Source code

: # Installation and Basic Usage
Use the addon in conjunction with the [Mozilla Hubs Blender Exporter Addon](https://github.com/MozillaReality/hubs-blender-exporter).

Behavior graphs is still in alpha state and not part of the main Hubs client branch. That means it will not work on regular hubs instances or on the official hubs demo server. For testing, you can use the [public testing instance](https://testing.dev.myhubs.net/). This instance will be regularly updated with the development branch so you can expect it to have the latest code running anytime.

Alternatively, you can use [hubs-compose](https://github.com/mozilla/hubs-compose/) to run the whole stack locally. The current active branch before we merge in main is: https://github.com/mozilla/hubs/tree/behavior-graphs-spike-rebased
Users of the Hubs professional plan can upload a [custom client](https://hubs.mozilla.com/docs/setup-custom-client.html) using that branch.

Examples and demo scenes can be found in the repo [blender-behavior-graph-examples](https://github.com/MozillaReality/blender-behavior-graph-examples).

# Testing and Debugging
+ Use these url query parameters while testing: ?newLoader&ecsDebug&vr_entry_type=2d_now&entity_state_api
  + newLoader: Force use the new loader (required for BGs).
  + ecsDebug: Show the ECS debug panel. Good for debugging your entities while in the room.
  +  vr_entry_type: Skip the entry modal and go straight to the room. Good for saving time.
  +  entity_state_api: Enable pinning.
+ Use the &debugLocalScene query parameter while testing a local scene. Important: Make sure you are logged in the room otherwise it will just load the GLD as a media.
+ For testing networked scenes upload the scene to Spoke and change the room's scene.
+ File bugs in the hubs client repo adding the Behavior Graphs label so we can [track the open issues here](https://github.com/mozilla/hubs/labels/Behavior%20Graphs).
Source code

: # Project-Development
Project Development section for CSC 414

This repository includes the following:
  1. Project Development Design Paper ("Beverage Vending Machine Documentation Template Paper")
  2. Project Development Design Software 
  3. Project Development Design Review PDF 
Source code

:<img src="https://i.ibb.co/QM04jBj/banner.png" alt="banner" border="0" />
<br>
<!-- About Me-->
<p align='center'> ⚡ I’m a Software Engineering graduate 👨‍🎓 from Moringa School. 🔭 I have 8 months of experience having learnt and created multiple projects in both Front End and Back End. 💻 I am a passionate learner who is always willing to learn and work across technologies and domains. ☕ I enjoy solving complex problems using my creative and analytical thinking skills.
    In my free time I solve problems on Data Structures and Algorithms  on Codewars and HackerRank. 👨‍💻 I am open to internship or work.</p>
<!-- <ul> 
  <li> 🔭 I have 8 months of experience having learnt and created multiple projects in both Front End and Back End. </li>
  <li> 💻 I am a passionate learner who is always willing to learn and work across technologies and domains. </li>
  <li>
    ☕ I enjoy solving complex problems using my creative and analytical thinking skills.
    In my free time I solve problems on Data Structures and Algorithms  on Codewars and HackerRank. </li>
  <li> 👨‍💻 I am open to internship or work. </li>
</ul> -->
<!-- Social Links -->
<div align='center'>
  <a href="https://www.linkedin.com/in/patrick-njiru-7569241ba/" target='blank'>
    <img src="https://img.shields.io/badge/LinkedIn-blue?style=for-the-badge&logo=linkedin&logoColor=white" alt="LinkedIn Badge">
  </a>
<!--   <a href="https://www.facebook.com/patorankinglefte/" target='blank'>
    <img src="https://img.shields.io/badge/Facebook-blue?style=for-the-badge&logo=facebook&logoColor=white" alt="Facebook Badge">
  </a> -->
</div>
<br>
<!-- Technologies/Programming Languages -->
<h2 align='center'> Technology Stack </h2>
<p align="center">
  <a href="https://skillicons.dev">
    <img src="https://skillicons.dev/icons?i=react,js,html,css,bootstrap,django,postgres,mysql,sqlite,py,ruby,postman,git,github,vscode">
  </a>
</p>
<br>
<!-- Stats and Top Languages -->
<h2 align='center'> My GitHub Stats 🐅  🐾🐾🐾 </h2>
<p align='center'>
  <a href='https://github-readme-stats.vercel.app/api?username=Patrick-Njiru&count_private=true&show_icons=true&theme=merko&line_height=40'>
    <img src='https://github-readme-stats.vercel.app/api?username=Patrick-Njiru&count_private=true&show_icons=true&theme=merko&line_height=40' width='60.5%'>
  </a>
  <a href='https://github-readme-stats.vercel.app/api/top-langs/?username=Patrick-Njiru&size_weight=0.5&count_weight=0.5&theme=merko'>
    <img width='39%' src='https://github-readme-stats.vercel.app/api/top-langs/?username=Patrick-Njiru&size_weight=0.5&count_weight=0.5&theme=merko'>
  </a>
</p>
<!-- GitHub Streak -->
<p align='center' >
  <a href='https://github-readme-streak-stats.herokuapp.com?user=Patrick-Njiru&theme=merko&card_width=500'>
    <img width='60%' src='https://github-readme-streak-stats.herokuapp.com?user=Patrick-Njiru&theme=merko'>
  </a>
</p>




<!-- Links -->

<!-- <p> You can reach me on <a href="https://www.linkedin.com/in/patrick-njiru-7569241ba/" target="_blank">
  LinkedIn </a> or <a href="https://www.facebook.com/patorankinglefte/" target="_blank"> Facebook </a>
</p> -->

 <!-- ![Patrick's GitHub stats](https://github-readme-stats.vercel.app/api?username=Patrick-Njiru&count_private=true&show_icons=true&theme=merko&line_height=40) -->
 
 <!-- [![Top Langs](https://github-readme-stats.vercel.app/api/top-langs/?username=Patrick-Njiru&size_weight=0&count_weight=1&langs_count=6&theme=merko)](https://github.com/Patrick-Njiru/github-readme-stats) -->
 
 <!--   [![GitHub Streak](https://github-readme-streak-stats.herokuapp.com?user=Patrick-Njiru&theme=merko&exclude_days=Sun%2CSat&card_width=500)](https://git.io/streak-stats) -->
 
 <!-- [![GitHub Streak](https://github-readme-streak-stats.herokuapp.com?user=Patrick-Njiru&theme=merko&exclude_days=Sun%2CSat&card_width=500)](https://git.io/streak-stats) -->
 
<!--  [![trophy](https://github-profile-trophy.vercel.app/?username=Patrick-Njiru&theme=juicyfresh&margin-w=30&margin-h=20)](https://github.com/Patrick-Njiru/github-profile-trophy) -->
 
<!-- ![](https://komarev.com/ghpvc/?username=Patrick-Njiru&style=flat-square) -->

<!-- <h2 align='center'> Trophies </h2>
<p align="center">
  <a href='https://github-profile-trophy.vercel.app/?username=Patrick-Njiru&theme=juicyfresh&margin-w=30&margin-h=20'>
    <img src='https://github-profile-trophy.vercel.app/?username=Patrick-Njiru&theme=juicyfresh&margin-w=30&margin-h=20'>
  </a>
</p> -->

::::::::::

→ **REQUIREMENT**
Recopy all the entries faithfully, leaving none out.

→ **TASK OUTPUT**
Source code

: # Installation and Basic Usage
Use the addon in conjunction with the [Mozilla Hubs Blender Exporter Addon](https://github.com/MozillaReality/hubs-blender-exporter).

Behavior graphs is still in alpha state and not part of the main Hubs client branch. That means it will not work on regular hubs instances or on the official hubs demo server. For testing, you can use the [public testing instance](https://testing.dev.myhubs.net/). This instance will be regularly updated with the development branch so you can expect it to have the latest code running anytime.

Alternatively, you can use [hubs-compose](https://github.com/mozilla/hubs-compose/) to run the whole stack locally. The current active branch before we merge in main is: https://github.com/mozilla/hubs/tree/behavior-graphs-spike-rebased
Users of the Hubs professional plan can upload a [custom client](https://hubs.mozilla.com/docs/setup-custom-client.html) using that branch.

Examples and demo scenes can be found in the repo [blender-behavior-graph-examples](https://github.com/MozillaReality/blender-behavior-graph-examples).

# Testing and Debugging
+ Use these url query parameters while testing: ?newLoader&ecsDebug&vr_entry_type=2d_now&entity_state_api
  + newLoader: Force use the new loader (required for BGs).
  + ecsDebug: Show the ECS debug panel. Good for debugging your entities while in the room.
  +  vr_entry_type: Skip the entry modal and go straight to the room. Good for saving time.
  +  entity_state_api: Enable pinning.
+ Use the &debugLocalScene query parameter while testing a local scene. Important: Make sure you are logged in the room otherwise it will just load the GLD as a media.
+ For testing networked scenes upload the scene to Spoke and change the room's scene.
+ File bugs in the hubs client repo adding the Behavior Graphs label so we can [track the open issues here](https://github.com/mozilla/hubs/labels/Behavior%20Graphs).
Source code

: # Project-Development
Project Development section for CSC 414

This repository includes the following:
  1. Project Development Design Paper ("Beverage Vending Machine Documentation Template Paper")
  2. Project Development Design Software 
  3. Project Development Design Review PDF 
Source code

:<img src="https://i.ibb.co/QM04jBj/banner.png" alt="banner" border="0" />
<br>
<!-- About Me-->
<p align='center'> ⚡ I’m a Software Engineering graduate 👨‍🎓 from Moringa School. 🔭 I have 8 months of experience having learnt and created multiple projects in both Front End and Back End. 💻 I am a passionate learner who is always willing to learn and work across technologies and domains. ☕ I enjoy solving complex problems using my creative and analytical thinking skills.
    In my free time I solve problems on Data Structures and Algorithms  on Codewars and HackerRank. 👨‍💻 I am open to internship or work.</p>
<!-- <ul> 
  <li> 🔭 I have 8 months of experience having learnt and created multiple projects in both Front End and Back End. </li>
  <li> 💻 I am a passionate learner who is always willing to learn and work across technologies and domains. </li>
  <li>
    ☕ I enjoy solving complex problems using my creative and analytical thinking skills.
    In my free time I solve problems on Data Structures and Algorithms  on Codewars and HackerRank. </li>
  <li> 👨‍💻 I am open to internship or work. </li>
</ul> -->
<!-- Social Links -->
<div align='center'>
  <a href="https://www.linkedin.com/in/patrick-njiru-7569241ba/" target='blank'>
    <img src="https://img.shields.io/badge/LinkedIn-blue?style=for-the-badge&logo=linkedin&logoColor=white" alt="LinkedIn Badge">
  </a>
<!--   <a href="https://www.facebook.com/patorankinglefte/" target='blank'>
    <img src="https://img.shields.io/badge/Facebook-blue?style=for-the-badge&logo=facebook&logoColor=white" alt="Facebook Badge">
  </a> -->
</div>
<br>
<!-- Technologies/Programming Languages -->
<h2 align='center'> Technology Stack </h2>
<p align="center">
  <a href="https://skillicons.dev">
    <img src="https://skillicons.dev/icons?i=react,js,html,css,bootstrap,django,postgres,mysql,sqlite,py,ruby,postman,git,github,vscode">
  </a>
</p>
<br>
<!-- Stats and Top Languages -->
<h2 align='center'> My GitHub Stats 🐅  🐾🐾🐾 </h2>
<p align='center'>
  <a href='https://github-readme-stats.vercel.app/api?username=Patrick-Njiru&count_private=true&show_icons=true&theme=merko&line_height=40'>
    <img src='https://github-readme-stats.vercel.app/api?username=Patrick-Njiru&count_private=true&show_icons=true&theme=merko&line_height=40' width='60.5%'>
  </a>
  <a href='https://github-readme-stats.vercel.app/api/top-langs/?username=Patrick-Njiru&size_weight=0.5&count_weight=0.5&theme=merko'>
    <img width='39%' src='https://github-readme-stats.vercel.app/api/top-langs/?username=Patrick-Njiru&size_weight=0.5&count_weight=0.5&theme=merko'>
  </a>
</p>
<!-- GitHub Streak -->
<p align='center' >
  <a href='https://github-readme-streak-stats.herokuapp.com?user=Patrick-Njiru&theme=merko&card_width=500'>
    <img width='60%' src='https://github-readme-streak-stats.herokuapp.com?user=Patrick-Njiru&theme=merko'>
  </a>
</p>




<!-- Links -->

<!-- <p> You can reach me on <a href="https://www.linkedin.com/in/patrick-njiru-7569241ba/" target="_blank">
  LinkedIn </a> or <a href="https://www.facebook.com/patorankinglefte/" target="_blank"> Facebook </a>
</p> -->

 <!-- ![Patrick's GitHub stats](https://github-readme-stats.vercel.app/api?username=Patrick-Njiru&count_private=true&show_icons=true&theme=merko&line_height=40) -->
 
 <!-- [![Top Langs](https://github-readme-stats.vercel.app/api/top-langs/?username=Patrick-Njiru&size_weight=0&count_weight=1&langs_count=6&theme=merko)](https://github.com/Patrick-Njiru/github-readme-stats) -->
 
 <!--   [![GitHub Streak](https://github-readme-streak-stats.herokuapp.com?user=Patrick-Njiru&theme=merko&exclude_days=Sun%2CSat&card_width=500)](https://git.io/streak-stats) -->
 
 <!-- [![GitHub Streak](https://github-readme-streak-stats.herokuapp.com?user=Patrick-Njiru&theme=merko&exclude_days=Sun%2CSat&card_width=500)](https://git.io/streak-stats) -->
 
<!--  [![trophy](https://github-profile-trophy.vercel.app/?username=Patrick-Njiru&theme=juicyfresh&margin-w=30&margin-h=20)](https://github.com/Patrick-Njiru/github-profile-trophy) -->
 
<!-- ![](https://komarev.com/ghpvc/?username=Patrick-Njiru&style=flat-square) -->

<!-- <h2 align='center'> Trophies </h2>
<p align="center">
  <a href='https://github-profile-trophy.vercel.app/?username=Patrick-Njiru&theme=juicyfresh&margin-w=30&margin-h=20'>
    <img src='https://github-profile-trophy.vercel.app/?username=Patrick-Njiru&theme=juicyfresh&margin-w=30&margin-h=20'>
  </a>
</p> -->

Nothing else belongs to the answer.